L'auteur nous propose une écriture dénuée d'artifices, crue, parfois violente. À la manière d'un journaliste, il s'en tient aux faits. Il faut avoir le cœur bien accroché pendant certaines scènes. Les thèmes qu'il aborde sont angoissants, bien trop tangibles. Impossible de ne pas penser à Monsanto et ses semblables, lorsqu'il nous dépeint les agissements et les enjeux de ces compagnies. Le reflet d'un avenir qui fait vraiment froid dans le dos.
L'histoire n'est pas comme je m'y attendais, centrée sur un personnage en particulier. Anderson est certes le premier que l'on découvre, mais on suit l'évolution de nombreux personnages : Hock Seng, vieux réfugié politique chinois, assistant Anderson à l'usine ; Mai, jeune ouvrière pour qui Hock Seng se prend d'affection ; Jaidee, capitaine incorruptible des chemises blanches, sorte de police écologique redoutée ; Kanya, son second, une jeune femme qui ne sourit jamais ; Emiko, la fille du Nouveau Peuple créé par les japonais, la servitude inscrite dans ses gènes, abandonnée en Thaïlande par son propriétaire, faisant d'elle une clandestine.

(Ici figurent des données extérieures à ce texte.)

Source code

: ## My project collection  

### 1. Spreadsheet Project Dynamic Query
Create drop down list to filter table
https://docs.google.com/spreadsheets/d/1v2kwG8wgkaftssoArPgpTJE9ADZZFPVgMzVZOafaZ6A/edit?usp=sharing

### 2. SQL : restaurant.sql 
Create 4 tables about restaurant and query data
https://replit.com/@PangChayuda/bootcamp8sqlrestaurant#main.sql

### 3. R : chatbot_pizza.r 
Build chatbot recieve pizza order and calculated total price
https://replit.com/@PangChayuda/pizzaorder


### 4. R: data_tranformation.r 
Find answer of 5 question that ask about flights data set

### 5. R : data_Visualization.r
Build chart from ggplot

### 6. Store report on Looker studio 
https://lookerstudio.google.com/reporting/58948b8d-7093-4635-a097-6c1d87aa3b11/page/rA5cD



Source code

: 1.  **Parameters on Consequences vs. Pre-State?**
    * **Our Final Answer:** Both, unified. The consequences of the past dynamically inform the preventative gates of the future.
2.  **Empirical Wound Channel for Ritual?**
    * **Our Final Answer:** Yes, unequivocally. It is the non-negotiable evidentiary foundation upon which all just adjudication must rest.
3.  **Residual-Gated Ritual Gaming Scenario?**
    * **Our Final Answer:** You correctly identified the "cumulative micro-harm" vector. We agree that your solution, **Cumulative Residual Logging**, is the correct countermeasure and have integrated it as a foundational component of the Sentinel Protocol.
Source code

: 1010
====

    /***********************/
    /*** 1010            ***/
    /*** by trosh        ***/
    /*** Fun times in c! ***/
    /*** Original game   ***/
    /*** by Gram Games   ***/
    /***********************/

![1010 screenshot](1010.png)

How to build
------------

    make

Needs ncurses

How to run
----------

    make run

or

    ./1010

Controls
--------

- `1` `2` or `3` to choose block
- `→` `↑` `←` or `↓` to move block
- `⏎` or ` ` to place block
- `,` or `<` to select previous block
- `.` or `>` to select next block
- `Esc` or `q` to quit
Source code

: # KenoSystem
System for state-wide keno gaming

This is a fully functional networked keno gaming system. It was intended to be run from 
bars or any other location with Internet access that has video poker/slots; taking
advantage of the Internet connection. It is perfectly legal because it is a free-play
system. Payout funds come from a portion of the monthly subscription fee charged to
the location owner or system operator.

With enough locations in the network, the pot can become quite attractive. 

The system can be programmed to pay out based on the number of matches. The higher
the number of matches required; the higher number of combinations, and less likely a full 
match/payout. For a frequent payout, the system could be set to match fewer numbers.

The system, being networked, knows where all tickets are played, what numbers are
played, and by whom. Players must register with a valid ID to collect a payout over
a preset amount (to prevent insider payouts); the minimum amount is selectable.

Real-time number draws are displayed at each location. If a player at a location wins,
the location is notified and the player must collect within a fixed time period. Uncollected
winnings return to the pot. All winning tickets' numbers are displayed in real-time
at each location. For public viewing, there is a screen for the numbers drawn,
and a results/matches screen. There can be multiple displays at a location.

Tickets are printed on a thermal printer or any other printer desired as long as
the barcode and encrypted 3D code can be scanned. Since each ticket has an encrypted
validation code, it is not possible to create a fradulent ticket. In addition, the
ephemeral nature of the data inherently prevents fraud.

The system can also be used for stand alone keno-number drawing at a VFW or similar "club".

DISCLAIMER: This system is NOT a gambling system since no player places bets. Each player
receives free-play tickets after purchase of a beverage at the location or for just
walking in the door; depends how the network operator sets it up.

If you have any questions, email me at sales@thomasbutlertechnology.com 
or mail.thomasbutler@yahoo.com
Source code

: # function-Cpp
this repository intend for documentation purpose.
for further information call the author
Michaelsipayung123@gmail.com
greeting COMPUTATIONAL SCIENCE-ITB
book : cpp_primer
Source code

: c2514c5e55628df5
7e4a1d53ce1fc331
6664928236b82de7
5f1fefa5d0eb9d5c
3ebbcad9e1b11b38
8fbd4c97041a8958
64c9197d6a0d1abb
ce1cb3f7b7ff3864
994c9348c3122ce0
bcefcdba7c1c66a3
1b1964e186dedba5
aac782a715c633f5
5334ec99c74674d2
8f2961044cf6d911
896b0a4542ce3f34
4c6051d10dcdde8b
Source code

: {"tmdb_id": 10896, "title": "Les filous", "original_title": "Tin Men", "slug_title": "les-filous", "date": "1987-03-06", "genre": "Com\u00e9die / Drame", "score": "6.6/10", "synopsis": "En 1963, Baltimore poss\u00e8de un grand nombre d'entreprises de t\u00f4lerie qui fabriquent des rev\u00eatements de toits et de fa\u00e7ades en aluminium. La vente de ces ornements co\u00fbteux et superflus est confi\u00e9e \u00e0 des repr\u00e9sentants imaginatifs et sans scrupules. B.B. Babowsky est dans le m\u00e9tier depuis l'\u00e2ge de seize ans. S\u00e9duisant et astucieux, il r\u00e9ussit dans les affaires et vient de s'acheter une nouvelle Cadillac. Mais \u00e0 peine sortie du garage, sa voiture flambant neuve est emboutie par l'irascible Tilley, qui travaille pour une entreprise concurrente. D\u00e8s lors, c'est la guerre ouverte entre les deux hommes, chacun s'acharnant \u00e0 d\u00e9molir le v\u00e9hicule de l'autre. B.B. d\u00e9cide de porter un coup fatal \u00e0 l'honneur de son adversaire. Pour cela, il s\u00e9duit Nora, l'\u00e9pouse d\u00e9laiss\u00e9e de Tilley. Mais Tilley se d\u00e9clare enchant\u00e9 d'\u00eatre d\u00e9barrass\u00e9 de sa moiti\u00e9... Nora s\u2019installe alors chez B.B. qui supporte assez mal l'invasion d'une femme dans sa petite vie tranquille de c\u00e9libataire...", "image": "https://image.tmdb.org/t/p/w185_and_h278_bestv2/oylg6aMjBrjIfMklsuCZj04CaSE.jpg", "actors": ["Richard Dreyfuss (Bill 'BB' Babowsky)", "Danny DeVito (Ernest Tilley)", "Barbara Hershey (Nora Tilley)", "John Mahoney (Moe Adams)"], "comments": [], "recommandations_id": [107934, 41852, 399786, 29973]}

La fin peut être surprenante, car elle reste très ouverte. Mais je n'arrive pas à l'imaginer autrement. Après la chute, nous voilà à nouveau à l'aube d'une ère nouvelle.
Pour conclure :
La Fille automate est un roman dont on ne sort pas indemne. Une écriture sans concession, une histoire marquante, nous renvoyant en pleine figure notre propre existence (qui pourrait bien nous précipiter vers ce même destin). Tout est fait pour placer le lecteur au centre de cette histoire. Une véritable prise de conscience sur notre réalité, à travers une fiction.